• [TASK INSTRUCTIONS] Look through the records, and wherever the string "Carlin" turns up, copy out that line.

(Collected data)

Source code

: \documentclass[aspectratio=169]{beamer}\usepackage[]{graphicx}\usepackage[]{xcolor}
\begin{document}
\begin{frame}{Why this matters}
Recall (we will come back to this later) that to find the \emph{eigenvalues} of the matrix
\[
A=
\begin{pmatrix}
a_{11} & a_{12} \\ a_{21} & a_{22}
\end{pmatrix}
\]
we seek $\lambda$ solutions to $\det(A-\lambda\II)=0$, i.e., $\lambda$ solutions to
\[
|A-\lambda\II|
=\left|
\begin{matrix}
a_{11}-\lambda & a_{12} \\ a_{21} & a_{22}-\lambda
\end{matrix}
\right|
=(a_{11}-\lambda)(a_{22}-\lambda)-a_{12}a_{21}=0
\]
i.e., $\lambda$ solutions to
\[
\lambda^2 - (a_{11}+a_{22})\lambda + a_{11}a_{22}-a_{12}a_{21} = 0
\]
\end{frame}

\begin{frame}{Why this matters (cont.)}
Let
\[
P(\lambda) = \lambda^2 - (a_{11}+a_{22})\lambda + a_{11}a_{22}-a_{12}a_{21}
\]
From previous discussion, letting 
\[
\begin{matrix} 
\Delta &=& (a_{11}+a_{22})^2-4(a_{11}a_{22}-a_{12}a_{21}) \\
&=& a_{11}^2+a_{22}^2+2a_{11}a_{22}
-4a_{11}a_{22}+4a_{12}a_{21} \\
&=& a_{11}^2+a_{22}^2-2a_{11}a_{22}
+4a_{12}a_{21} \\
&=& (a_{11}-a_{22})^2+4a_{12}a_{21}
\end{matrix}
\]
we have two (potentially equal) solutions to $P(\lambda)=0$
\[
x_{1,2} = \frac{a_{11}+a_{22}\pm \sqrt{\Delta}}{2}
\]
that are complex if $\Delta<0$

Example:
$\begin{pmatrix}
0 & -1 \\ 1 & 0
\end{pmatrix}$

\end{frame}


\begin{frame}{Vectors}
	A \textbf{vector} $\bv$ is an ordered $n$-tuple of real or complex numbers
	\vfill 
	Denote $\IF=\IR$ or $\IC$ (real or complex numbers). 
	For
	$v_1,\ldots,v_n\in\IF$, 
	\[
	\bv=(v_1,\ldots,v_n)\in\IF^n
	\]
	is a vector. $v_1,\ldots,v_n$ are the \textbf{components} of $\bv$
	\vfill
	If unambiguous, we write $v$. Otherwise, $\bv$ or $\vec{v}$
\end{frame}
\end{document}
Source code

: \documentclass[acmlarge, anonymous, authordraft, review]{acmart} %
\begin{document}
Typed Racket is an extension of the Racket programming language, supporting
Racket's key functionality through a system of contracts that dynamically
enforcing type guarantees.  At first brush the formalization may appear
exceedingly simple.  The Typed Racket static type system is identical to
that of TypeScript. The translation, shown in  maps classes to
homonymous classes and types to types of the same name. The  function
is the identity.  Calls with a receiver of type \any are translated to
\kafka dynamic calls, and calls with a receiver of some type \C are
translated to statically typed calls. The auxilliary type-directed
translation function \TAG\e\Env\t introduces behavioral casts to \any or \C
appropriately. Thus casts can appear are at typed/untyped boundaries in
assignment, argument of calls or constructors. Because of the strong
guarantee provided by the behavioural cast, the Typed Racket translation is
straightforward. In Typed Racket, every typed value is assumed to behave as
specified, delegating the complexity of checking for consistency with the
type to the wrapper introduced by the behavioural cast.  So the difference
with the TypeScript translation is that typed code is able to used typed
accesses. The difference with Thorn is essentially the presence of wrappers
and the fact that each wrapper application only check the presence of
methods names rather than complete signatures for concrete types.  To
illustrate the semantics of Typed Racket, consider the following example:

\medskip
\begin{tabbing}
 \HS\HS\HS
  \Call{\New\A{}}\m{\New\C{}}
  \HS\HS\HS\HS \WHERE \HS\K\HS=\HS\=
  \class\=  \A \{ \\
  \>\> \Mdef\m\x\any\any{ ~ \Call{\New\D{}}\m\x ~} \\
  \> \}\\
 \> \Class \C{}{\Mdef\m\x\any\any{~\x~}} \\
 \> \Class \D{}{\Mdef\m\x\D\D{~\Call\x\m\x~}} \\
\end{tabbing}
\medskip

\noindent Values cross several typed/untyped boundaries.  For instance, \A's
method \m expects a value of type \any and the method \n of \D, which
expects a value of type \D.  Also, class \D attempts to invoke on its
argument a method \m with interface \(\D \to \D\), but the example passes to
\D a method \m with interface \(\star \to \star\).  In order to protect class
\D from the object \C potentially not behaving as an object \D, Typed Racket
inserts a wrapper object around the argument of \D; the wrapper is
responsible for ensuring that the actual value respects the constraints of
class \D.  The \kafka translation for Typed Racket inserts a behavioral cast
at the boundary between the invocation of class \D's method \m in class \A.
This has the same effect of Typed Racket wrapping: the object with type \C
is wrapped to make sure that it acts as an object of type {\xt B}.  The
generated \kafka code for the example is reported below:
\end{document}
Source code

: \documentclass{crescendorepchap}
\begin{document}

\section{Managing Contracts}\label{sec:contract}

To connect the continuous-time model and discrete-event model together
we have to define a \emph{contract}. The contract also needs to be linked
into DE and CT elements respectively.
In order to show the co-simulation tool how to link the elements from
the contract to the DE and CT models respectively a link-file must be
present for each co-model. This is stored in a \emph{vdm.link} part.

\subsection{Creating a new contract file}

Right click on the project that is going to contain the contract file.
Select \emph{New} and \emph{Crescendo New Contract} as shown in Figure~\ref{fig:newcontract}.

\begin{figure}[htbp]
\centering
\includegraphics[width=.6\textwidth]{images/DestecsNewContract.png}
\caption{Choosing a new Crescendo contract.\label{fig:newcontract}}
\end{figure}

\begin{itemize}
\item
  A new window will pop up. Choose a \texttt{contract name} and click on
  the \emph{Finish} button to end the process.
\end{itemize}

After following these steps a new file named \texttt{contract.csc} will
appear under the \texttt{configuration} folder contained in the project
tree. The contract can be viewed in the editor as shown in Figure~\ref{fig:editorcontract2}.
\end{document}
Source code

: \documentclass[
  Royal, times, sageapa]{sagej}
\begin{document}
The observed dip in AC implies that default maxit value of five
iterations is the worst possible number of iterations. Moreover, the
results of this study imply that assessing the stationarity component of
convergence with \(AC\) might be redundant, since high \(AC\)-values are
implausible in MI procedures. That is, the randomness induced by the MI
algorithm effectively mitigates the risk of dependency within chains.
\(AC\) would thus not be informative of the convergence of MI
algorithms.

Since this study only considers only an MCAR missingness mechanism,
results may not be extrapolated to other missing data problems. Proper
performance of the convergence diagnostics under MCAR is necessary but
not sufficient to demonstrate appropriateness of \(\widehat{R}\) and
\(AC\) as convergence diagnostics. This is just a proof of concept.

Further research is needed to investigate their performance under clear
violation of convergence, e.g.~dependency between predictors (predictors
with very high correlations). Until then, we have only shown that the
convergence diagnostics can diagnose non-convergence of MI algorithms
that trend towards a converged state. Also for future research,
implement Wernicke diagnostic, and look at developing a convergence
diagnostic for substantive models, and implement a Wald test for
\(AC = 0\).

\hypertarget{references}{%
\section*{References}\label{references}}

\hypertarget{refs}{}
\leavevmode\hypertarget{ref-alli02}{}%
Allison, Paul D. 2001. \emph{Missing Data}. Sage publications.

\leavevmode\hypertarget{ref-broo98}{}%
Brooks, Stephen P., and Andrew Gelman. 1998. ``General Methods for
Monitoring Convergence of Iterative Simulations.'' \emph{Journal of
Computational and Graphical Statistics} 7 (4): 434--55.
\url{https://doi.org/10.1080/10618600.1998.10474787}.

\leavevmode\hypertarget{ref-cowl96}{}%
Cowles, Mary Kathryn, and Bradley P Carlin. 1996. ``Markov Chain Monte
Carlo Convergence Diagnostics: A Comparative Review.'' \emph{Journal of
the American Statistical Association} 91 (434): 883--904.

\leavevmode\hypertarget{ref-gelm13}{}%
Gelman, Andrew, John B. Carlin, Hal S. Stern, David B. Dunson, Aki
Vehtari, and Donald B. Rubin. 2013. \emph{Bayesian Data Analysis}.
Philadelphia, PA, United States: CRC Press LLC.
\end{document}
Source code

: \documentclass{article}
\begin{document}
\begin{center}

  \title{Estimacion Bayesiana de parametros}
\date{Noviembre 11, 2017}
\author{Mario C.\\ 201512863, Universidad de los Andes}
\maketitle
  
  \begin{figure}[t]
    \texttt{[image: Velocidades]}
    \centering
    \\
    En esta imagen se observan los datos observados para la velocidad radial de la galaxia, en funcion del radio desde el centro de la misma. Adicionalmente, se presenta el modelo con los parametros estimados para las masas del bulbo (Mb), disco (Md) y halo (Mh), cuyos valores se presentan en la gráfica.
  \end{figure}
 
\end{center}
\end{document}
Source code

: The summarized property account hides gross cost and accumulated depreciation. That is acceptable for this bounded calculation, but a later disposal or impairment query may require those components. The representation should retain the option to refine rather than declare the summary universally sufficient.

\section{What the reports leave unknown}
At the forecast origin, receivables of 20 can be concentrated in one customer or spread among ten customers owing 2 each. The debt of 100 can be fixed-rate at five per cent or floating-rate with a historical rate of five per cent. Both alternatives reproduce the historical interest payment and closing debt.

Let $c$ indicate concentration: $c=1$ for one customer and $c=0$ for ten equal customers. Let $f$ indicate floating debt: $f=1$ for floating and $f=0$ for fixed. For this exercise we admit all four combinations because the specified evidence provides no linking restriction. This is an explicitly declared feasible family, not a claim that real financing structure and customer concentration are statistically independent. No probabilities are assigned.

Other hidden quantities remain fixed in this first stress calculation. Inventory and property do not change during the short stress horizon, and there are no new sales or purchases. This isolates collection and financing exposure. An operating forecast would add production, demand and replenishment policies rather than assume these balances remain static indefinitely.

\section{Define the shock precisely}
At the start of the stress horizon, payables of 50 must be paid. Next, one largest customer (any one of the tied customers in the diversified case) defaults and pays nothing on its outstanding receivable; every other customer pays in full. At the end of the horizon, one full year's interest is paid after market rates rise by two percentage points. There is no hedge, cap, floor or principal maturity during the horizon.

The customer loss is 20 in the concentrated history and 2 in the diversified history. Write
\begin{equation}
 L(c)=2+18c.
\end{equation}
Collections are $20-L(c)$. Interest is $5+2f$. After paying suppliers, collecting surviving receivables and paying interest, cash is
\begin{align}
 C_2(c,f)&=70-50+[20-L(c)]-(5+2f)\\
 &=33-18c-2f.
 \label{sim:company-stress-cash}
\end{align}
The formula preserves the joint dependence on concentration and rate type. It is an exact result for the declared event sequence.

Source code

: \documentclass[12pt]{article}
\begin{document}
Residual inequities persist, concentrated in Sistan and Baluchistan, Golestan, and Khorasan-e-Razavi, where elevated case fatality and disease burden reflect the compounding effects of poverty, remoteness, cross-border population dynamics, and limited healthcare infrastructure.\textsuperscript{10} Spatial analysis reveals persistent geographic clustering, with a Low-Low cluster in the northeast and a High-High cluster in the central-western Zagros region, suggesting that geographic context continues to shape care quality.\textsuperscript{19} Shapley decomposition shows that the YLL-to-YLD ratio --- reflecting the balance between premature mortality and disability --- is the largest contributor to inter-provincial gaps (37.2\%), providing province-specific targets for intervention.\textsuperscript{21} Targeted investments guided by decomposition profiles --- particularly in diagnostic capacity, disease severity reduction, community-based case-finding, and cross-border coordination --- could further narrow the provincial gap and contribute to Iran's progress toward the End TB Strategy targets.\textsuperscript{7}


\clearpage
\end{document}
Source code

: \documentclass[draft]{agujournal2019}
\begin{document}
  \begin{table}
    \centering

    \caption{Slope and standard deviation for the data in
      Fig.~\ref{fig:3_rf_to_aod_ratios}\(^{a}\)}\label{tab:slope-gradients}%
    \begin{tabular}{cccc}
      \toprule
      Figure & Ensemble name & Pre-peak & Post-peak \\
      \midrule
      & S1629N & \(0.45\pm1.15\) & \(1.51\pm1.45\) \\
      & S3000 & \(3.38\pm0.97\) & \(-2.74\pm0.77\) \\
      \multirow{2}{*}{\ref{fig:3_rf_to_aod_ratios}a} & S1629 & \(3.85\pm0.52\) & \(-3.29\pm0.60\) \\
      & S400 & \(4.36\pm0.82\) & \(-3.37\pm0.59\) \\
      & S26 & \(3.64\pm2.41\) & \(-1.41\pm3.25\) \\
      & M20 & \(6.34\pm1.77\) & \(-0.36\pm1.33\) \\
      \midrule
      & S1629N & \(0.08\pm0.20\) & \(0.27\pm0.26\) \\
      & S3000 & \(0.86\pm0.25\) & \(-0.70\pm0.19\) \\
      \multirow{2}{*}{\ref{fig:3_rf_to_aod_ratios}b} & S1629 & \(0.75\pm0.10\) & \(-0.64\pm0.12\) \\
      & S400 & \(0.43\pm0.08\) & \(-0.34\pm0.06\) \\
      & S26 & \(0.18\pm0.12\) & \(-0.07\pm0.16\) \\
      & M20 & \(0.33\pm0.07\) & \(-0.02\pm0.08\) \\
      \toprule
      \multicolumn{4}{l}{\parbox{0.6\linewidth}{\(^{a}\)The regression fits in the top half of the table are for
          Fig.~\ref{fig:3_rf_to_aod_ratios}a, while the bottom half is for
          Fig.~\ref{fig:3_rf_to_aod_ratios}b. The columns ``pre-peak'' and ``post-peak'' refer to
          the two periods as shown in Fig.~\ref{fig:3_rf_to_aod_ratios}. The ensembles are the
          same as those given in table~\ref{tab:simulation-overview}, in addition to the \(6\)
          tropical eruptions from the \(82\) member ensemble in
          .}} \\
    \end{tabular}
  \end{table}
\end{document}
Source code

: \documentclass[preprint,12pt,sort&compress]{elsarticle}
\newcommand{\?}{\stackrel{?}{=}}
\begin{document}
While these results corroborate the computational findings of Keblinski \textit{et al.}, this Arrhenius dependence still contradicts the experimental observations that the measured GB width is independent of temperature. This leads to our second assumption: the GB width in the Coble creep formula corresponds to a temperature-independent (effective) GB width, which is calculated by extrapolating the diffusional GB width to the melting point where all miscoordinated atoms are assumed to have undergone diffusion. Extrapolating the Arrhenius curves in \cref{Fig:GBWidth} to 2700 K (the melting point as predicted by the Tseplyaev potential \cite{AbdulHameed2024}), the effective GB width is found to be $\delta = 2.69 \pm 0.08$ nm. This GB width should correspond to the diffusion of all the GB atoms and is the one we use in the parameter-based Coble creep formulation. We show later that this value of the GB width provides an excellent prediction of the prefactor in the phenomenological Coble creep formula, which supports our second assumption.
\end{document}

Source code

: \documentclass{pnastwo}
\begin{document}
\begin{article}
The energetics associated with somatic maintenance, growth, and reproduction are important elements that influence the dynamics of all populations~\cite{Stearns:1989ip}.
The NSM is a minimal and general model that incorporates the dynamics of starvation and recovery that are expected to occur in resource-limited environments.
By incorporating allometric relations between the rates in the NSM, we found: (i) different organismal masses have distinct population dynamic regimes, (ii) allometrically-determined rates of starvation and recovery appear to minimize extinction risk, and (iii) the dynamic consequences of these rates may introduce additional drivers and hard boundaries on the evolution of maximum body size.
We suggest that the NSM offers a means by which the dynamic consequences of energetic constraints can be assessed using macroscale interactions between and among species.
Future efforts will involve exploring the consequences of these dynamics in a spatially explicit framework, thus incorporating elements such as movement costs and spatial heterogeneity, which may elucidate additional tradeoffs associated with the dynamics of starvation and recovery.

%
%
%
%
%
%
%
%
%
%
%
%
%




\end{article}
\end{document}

• [OUTPUT FOR THIS TASK]
Cowles, Mary Kathryn, and Bradley P Carlin. 1996. ``Markov Chain Monte
Gelman, Andrew, John B. Carlin, Hal S. Stern, David B. Dunson, Aki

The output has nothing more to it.